- Extracted material
========================
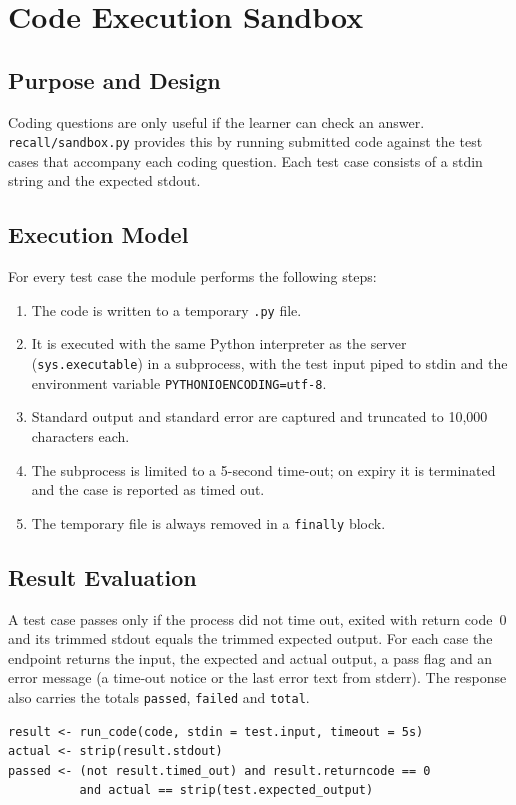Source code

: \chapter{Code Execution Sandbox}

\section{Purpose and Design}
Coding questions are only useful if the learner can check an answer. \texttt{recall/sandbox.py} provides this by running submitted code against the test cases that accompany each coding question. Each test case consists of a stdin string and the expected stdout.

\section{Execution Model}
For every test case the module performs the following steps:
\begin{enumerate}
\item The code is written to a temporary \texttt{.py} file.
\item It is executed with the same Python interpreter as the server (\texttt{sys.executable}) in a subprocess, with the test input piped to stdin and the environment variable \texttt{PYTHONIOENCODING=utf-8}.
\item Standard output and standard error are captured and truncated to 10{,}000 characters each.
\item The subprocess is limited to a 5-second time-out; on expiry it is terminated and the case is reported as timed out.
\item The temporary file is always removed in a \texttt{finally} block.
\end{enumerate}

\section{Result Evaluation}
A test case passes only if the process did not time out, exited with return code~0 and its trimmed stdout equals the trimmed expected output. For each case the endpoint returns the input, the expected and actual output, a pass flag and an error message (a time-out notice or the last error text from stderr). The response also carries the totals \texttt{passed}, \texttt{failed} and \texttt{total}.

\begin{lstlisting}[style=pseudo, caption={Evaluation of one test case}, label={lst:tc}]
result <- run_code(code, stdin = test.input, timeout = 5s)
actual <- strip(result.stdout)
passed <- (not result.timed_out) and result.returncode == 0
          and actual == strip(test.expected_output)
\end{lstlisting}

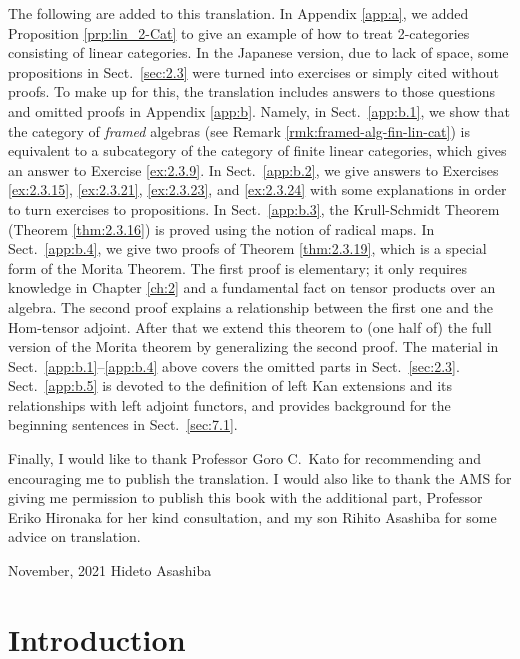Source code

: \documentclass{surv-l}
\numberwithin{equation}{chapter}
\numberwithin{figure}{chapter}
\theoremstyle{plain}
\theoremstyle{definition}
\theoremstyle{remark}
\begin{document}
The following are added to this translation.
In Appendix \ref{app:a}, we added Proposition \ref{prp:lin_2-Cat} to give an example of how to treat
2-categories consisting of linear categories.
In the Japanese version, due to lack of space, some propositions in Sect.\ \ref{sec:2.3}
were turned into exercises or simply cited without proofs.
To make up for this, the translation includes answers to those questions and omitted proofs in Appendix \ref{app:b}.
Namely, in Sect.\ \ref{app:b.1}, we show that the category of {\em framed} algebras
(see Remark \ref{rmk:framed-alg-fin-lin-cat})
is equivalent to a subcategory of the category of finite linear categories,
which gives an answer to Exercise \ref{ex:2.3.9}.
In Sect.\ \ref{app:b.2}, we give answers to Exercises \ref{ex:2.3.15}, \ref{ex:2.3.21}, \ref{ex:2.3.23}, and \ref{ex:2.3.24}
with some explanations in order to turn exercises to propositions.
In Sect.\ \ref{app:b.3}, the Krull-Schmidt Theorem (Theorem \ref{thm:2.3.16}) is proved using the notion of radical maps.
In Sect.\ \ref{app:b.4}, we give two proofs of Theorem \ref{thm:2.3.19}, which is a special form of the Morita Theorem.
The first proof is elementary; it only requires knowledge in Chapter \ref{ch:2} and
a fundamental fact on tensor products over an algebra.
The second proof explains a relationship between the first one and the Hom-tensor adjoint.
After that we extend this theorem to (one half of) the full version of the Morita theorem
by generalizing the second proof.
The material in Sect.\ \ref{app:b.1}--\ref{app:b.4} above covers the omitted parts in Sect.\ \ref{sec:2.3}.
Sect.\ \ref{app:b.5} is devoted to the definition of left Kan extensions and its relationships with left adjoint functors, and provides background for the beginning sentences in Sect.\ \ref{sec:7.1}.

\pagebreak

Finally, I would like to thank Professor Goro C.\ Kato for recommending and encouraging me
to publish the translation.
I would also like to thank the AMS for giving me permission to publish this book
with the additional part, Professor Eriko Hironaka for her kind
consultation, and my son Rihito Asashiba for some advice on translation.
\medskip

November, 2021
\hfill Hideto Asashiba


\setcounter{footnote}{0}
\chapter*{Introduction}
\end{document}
========================
- Activity
Copy every line above that includes the string "thank".

- Task solution
Finally, I would like to thank Professor Goro C.\ Kato for recommending and encouraging me
I would also like to thank the AMS for giving me permission to publish this book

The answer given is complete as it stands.